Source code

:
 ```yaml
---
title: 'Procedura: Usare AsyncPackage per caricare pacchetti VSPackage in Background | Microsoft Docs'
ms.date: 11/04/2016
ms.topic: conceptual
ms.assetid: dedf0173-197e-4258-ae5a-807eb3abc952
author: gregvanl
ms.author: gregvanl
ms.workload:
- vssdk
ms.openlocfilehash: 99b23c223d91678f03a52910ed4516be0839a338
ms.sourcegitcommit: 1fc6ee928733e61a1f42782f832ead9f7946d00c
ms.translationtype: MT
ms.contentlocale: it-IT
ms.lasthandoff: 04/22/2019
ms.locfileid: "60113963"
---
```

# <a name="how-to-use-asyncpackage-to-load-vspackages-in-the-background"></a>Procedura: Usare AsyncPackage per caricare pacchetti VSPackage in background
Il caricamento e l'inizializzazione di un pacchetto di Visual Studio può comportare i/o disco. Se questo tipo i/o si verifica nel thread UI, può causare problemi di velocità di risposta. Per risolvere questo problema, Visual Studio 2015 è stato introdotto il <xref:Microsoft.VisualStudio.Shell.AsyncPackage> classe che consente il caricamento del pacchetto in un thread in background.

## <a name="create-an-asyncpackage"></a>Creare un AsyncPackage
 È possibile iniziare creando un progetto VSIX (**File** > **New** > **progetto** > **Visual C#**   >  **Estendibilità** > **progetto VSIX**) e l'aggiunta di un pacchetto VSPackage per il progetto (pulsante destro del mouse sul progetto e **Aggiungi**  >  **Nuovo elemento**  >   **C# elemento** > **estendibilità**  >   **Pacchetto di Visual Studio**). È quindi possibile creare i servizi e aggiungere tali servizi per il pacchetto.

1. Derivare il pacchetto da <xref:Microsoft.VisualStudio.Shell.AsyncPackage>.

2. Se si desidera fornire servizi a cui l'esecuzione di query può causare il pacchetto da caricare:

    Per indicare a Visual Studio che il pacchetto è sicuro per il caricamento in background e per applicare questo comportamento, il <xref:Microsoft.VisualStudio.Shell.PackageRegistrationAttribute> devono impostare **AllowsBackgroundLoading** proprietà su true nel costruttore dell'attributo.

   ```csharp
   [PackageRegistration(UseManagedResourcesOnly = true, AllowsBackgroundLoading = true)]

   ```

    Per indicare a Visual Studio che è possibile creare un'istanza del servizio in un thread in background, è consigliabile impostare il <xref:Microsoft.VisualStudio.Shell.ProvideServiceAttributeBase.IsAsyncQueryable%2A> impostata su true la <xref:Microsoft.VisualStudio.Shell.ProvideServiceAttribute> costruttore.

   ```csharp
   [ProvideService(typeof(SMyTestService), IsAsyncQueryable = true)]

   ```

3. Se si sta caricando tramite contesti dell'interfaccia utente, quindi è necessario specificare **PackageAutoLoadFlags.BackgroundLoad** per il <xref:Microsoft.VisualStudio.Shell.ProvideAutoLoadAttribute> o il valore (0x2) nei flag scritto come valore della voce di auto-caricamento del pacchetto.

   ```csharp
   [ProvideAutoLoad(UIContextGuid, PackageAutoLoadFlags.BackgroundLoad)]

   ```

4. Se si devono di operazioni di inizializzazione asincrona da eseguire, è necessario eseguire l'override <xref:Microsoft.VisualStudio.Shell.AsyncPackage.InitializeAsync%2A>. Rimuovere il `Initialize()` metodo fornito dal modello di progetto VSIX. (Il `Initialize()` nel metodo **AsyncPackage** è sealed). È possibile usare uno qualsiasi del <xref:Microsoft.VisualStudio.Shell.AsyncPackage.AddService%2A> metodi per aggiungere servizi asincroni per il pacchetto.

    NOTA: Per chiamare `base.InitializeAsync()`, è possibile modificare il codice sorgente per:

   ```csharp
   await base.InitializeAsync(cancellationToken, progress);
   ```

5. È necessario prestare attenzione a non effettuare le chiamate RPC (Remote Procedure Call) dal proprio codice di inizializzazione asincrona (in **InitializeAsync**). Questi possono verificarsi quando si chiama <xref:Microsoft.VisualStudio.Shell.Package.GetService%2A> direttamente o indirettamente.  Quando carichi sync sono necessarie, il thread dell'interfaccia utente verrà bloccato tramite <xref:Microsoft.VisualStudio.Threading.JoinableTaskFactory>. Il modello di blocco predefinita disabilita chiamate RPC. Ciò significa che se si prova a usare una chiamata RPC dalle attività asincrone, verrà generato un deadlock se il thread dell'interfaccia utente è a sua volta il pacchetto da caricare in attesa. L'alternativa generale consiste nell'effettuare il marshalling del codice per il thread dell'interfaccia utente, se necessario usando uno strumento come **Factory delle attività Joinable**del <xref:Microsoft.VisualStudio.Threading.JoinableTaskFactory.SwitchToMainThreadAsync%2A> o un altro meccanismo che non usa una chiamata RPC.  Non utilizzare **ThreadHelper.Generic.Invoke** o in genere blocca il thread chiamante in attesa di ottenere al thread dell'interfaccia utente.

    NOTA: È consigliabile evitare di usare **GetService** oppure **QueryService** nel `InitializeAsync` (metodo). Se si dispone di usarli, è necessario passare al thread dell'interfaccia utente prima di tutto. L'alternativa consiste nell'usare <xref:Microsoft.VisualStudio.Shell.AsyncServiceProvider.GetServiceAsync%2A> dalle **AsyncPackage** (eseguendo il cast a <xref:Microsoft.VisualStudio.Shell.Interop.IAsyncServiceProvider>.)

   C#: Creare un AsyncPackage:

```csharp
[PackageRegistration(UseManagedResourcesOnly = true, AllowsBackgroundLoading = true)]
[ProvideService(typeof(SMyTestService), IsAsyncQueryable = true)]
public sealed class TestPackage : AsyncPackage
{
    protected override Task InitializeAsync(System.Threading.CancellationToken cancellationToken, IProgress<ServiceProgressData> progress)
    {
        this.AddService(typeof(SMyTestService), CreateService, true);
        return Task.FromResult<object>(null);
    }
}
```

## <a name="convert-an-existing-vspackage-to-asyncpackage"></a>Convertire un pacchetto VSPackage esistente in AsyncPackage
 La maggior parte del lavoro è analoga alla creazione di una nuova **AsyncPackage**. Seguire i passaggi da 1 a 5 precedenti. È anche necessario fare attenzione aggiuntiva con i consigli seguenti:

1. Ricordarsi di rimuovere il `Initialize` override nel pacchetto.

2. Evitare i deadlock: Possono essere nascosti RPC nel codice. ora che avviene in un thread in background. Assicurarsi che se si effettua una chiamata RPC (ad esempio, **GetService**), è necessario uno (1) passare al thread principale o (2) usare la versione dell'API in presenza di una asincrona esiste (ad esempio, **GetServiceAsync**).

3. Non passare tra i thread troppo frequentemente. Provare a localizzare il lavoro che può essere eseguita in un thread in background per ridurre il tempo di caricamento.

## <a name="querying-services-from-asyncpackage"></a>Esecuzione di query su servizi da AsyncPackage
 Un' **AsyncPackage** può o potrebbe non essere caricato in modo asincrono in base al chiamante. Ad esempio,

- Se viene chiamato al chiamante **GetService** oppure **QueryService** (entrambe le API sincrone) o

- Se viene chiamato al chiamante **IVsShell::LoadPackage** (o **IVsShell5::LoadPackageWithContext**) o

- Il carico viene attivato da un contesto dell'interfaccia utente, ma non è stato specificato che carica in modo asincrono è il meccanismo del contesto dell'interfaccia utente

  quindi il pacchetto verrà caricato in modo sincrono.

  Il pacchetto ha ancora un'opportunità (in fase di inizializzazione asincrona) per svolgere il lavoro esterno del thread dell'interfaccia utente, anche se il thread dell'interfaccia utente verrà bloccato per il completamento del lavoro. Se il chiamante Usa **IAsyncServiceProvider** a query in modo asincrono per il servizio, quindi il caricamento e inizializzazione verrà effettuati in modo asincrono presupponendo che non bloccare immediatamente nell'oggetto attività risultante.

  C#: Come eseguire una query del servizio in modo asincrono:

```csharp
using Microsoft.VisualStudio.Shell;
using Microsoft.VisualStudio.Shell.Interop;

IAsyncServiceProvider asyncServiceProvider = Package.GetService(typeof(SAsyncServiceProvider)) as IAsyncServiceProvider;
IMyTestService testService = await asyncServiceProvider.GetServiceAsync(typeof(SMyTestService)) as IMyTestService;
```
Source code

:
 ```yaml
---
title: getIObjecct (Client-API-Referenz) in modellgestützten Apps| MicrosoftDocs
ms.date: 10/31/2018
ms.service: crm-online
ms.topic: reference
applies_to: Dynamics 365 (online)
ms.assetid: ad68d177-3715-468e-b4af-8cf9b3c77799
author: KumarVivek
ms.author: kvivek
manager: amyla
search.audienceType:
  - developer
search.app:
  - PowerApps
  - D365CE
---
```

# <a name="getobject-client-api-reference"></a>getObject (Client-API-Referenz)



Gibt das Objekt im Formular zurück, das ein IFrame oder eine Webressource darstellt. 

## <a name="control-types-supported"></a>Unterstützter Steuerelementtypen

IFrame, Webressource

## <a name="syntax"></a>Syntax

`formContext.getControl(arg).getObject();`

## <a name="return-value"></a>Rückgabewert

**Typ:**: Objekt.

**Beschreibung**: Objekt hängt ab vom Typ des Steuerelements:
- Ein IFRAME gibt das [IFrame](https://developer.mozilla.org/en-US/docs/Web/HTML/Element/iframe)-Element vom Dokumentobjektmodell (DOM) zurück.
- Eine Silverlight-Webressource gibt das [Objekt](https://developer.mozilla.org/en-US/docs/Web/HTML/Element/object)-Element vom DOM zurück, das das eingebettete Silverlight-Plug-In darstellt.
|---|
## Work task
Scan the data above and copy every line with "Procedura" in it.

## Written reply
title: 'Procedura: Usare AsyncPackage per caricare pacchetti VSPackage in Background | Microsoft Docs'
# <a name="how-to-use-asyncpackage-to-load-vspackages-in-the-background"></a>Procedura: Usare AsyncPackage per caricare pacchetti VSPackage in background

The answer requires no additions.